Plot the best results for node degree with ND PRNs.

In [37]:
minMad_a = deg_minmad_df['a'].values
print('minMad a', minMad_a)
minQ_a = deg_minQ_df['a'].values
print('minQ a', minQ_a)
minMad a [0.33  0.315 0.402 0.318 0.271 0.295 0.355 0.268 0.444 0.299]
minQ a [0.1 0.8 0.1 0.1 0.1 0.1 0.1 0.1 0.6 0.1]
In [38]:
fig, axes = plt.subplots(4, 3, figsize=(12, 18), constrained_layout=True)
plt.suptitle("Calculated $\phi$ values from normalized node degree, \
ND variant 'a' with EDS variant 'a'.", fontsize=14)
plt.delaxes(axes[3, 1])
plt.delaxes(axes[3, 2])
dirn = os.path.join(dirname, "edv_a") # ND data

for i, pid in enumerate(PIDs):    
    r = i//3; c = i%3; ax = axes[r][c]
    fn0 = os.path.join(dirname, pid + "_nodestats.out")
    df0 = pd.read_table(fn0, sep="\s+") # nid exp_phi deg0 cent0        
        
    fn1 = os.path.join(dirn, pid + "_a_nodestats.out")
    df1 = pd.read_table(fn1, sep="\s+")
    q_a = minQ_a[i]
    dq = df1.query("Q == @q_a")
    dq = dq.assign(deg_avg_norm = dq.deg_avg.values/dq.deg_avg.max())    
    dq = dq.assign(exp_phi = df0.exp_phi.values)
    de = dq.query("exp_phi > -1")    
    mad_a = np.round(np.mean(np.abs(de.deg_avg_norm.values - de.exp_phi.values)), 2)    
    ax.plot(dq.nid.values+1, dq.deg_avg_norm.values, color="tab:red", alpha=0.5, 
            label="'a' deg " + str(mad_a))
    
    ax.plot(de.nid.values+1, de.exp_phi.values, "o--g", alpha=0.5, label='exp_phi')
    ax.set_title(pid + " " + str(q_a), loc='left')
    ax.set_xlabel('Residue'); ax.set_yticks(np.arange(0, 1.1, 0.1))
    ax.legend(loc="lower left", bbox_to_anchor=(0.5, 1.0)) 

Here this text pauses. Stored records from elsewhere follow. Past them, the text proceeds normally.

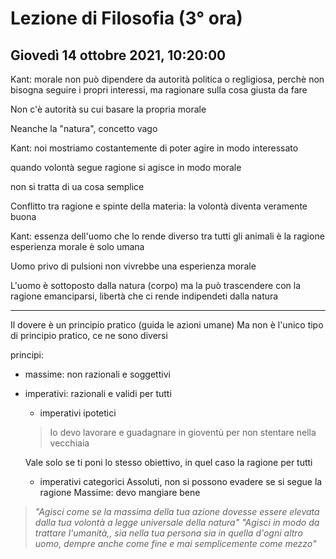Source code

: # Lezione di Filosofia (3° ora) 
## Giovedì 14 ottobre 2021, 10:20:00


Kant: morale non può dipendere da autorità politica o regligiosa, perchè non bisogna seguire i propri interessi, ma ragionare sulla cosa giusta da fare 

Non c'è autorità su cui basare la propria morale

Neanche la "natura", concetto vago 


Kant: noi mostriamo costantemente di poter agire in modo interessato

quando volontà segue ragione si agisce in modo morale

non si tratta di ua cosa semplice


Conflitto tra ragione e spinte della materia: la volontà diventa veramente buona

Kant: essenza dell'uomo che lo rende diverso tra tutti gli animali è la ragione
esperienza morale è solo umana


Uomo privo di pulsioni non vivrebbe una esperienza morale


L'uomo è sottoposto dalla natura (corpo) ma la può trascendere con la ragione
emanciparsi, libertà che ci rende indipendeti dalla natura


---
Il dovere è un principio pratico (guida le azioni umane)
Ma non è l'unico tipo di principio pratico, ce ne sono diversi

principi:
* massime: non razionali e soggettivi
* imperativi: razionali e validi per tutti
	* imperativi ipotetici
	> Io devo lavorare e guadagnare in gioventù per non stentare nella vecchiaia
	
	Vale solo se ti poni lo stesso obiettivo, in quel caso la ragione per tutti
	* imperativi categorici
	Assoluti, non si possono evadere se si segue la ragione
Massime: devo mangiare bene

> _"Agisci come se la massima della tua azione dovesse essere elevata dalla tua volontà a legge universale della natura"_
> _"Agisci in modo da trattare l'umanità,, sia nella tua persona sia in quella d'ogni altro uomo, dempre anche come fine e mai semplicemente come mezzo"_
<!--stackedit_data:
eyJwcm9wZXJ0aWVzIjoiZXh0ZW5zaW9uczpcbiAgcHJlc2V0Oi
Bjb21tb25tYXJrXG4iLCJoaXN0b3J5IjpbMTkyMTUzNzk1OCwt
MTg3MjU2NTMzOCwtNDIyNjMyODQ4LDE5NjE1MzMxNzIsLTEyMj
Q1MjQyNzUsLTg4NjUwODI5Ml19
-->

# ofn = os.path.join(dirname, "ND_degphi_a_" + edv + ".png")
# plt.savefig(ofn)
  • Figure above: Calculated phi-values as normalized node degree (deg) of 'a' ND generated PRNs at the $Q$ where the mean absolute difference (MAD) between experimental phi-values and deg is minimum. The numbers in the title of each subplot is this $Q$ for 'a'. The numbers in the legend is the MAD associated with these $Q$ values. ND node degree for a $Q$ is the average over 100 independent ND generated PRNs at the $Q$.

Summary

In [39]:
fig, axes = plt.subplots(1, 2, figsize=(10, 5), constrained_layout=True, sharey=True)
plt.suptitle("Calculating $\phi$ values with ND PRNs, EDS variant " + edv, fontsize=14)

ax = axes[0]
ax.set_title("Node centrality", fontsize=14)
for ndv in NDVs:
    vals = cent_minmad_df[ndv].values
    ax.plot(PIDs, vals, 'o-', label=ndv + ' ' + str(np.round(np.mean(vals), 3)))
ax.set_xticks(PIDs); ax.set_xticklabels(PIDs, rotation=90, fontsize=14)
ax.set_ylabel("Minimum MAD from exp_phi", fontsize=14)
ax.legend(); ax.grid()

ax = axes[1]
ax.set_title("Node degree", fontsize=14)
for ndv in NDVs:
    vals = deg_minmad_df[ndv].values
    ax.plot(PIDs, vals, 'o--', label=ndv + ' ' + str(np.round(np.mean(vals), 3)))
ax.set_xticks(PIDs); ax.set_xticklabels(PIDs, rotation=90, fontsize=14)
ax.legend(); ax.grid()
# ax.set_ylabel("Minimum MAD ", fontsize=14)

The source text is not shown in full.